(WHAT NEEDS TO BE DONE): Search the data below for the string "lista" and copy all lines where it shows up.

(GIVEN RECORDS):
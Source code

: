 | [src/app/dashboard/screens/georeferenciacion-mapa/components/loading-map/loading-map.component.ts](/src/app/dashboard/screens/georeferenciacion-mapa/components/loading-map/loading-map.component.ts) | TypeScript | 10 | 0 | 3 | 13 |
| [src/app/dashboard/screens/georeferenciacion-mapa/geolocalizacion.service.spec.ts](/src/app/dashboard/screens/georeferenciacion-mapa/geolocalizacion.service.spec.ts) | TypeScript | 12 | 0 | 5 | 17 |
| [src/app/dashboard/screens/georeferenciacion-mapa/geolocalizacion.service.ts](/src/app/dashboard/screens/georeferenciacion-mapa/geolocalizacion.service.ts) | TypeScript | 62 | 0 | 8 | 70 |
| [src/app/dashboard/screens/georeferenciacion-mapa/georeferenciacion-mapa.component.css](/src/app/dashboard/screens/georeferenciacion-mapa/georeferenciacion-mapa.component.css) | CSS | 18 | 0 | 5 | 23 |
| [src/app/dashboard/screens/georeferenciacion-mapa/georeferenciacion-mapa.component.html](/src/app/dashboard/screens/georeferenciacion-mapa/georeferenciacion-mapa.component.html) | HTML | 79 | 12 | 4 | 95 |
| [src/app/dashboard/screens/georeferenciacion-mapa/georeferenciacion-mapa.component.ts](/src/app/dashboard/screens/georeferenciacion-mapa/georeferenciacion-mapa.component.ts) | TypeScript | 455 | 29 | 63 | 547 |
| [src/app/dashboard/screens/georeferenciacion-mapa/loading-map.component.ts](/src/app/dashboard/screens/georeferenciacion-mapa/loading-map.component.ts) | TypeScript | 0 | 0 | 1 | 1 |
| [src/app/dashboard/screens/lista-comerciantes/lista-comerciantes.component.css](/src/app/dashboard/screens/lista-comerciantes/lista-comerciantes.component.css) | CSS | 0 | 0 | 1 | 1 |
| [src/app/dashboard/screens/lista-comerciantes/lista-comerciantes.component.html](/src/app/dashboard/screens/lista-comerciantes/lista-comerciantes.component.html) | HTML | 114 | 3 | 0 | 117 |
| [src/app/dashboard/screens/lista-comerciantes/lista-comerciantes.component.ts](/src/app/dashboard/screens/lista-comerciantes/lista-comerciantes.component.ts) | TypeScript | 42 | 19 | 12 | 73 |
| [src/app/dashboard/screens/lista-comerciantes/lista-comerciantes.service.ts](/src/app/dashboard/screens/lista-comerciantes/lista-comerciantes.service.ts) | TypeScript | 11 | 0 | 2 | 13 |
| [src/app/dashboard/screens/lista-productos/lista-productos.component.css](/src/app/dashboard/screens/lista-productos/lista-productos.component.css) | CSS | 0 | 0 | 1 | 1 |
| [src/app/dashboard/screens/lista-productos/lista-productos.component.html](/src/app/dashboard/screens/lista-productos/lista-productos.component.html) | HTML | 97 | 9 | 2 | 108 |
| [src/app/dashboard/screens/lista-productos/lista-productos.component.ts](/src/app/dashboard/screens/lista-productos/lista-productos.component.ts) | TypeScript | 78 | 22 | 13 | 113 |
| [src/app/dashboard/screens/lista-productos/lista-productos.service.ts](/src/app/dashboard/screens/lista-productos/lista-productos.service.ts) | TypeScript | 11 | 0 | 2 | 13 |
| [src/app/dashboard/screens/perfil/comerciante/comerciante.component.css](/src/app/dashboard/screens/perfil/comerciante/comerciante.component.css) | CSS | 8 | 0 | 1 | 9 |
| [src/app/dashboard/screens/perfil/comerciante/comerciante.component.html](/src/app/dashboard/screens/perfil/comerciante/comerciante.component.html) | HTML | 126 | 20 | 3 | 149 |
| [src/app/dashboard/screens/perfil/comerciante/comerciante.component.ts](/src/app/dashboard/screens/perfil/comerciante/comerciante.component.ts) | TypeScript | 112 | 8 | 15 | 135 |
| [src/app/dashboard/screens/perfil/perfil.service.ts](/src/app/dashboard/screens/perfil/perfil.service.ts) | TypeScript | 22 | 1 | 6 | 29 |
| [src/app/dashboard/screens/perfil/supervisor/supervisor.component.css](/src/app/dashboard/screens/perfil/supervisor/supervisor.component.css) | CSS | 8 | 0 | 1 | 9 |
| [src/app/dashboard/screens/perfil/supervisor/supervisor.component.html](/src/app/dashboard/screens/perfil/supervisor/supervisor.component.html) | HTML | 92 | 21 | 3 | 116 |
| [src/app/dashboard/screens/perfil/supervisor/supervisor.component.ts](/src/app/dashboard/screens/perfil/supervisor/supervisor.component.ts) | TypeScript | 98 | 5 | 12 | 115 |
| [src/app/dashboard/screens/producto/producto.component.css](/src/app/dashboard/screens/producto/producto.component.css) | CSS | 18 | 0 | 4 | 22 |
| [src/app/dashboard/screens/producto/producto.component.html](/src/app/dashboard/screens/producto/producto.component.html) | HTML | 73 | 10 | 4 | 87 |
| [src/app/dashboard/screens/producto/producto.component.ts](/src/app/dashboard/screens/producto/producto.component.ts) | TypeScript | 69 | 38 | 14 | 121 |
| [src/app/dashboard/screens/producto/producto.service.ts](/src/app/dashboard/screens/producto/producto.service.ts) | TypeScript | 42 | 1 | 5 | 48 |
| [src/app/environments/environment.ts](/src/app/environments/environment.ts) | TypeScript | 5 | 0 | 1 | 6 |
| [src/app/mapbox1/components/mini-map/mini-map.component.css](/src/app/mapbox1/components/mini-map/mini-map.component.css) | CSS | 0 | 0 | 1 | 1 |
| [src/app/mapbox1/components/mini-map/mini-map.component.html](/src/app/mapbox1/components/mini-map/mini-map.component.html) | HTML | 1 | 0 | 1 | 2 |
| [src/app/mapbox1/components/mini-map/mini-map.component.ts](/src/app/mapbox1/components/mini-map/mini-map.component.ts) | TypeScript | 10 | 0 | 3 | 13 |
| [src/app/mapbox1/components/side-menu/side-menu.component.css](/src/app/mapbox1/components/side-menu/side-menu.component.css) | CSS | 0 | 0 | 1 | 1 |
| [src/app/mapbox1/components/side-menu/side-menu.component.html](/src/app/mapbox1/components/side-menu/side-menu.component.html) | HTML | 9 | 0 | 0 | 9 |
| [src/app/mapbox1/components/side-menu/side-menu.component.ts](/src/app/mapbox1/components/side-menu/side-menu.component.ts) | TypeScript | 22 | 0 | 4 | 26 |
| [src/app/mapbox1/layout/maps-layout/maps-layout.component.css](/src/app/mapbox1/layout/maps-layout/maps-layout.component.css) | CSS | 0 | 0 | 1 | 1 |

(TASK SOLUTION):
| [src/app/dashboard/screens/lista-comerciantes/lista-comerciantes.component.css](/src/app/dashboard/screens/lista-comerciantes/lista-comerciantes.component.css) | CSS | 0 | 0 | 1 | 1 |
| [src/app/dashboard/screens/lista-comerciantes/lista-comerciantes.component.html](/src/app/dashboard/screens/lista-comerciantes/lista-comerciantes.component.html) | HTML | 114 | 3 | 0 | 117 |
| [src/app/dashboard/screens/lista-comerciantes/lista-comerciantes.component.ts](/src/app/dashboard/screens/lista-comerciantes/lista-comerciantes.component.ts) | TypeScript | 42 | 19 | 12 | 73 |
| [src/app/dashboard/screens/lista-comerciantes/lista-comerciantes.service.ts](/src/app/dashboard/screens/lista-comerciantes/lista-comerciantes.service.ts) | TypeScript | 11 | 0 | 2 | 13 |
| [src/app/dashboard/screens/lista-productos/lista-productos.component.css](/src/app/dashboard/screens/lista-productos/lista-productos.component.css) | CSS | 0 | 0 | 1 | 1 |
| [src/app/dashboard/screens/lista-productos/lista-productos.component.html](/src/app/dashboard/screens/lista-productos/lista-productos.component.html) | HTML | 97 | 9 | 2 | 108 |
| [src/app/dashboard/screens/lista-productos/lista-productos.component.ts](/src/app/dashboard/screens/lista-productos/lista-productos.component.ts) | TypeScript | 78 | 22 | 13 | 113 |
| [src/app/dashboard/screens/lista-productos/lista-productos.service.ts](/src/app/dashboard/screens/lista-productos/lista-productos.service.ts) | TypeScript | 11 | 0 | 2 | 13 |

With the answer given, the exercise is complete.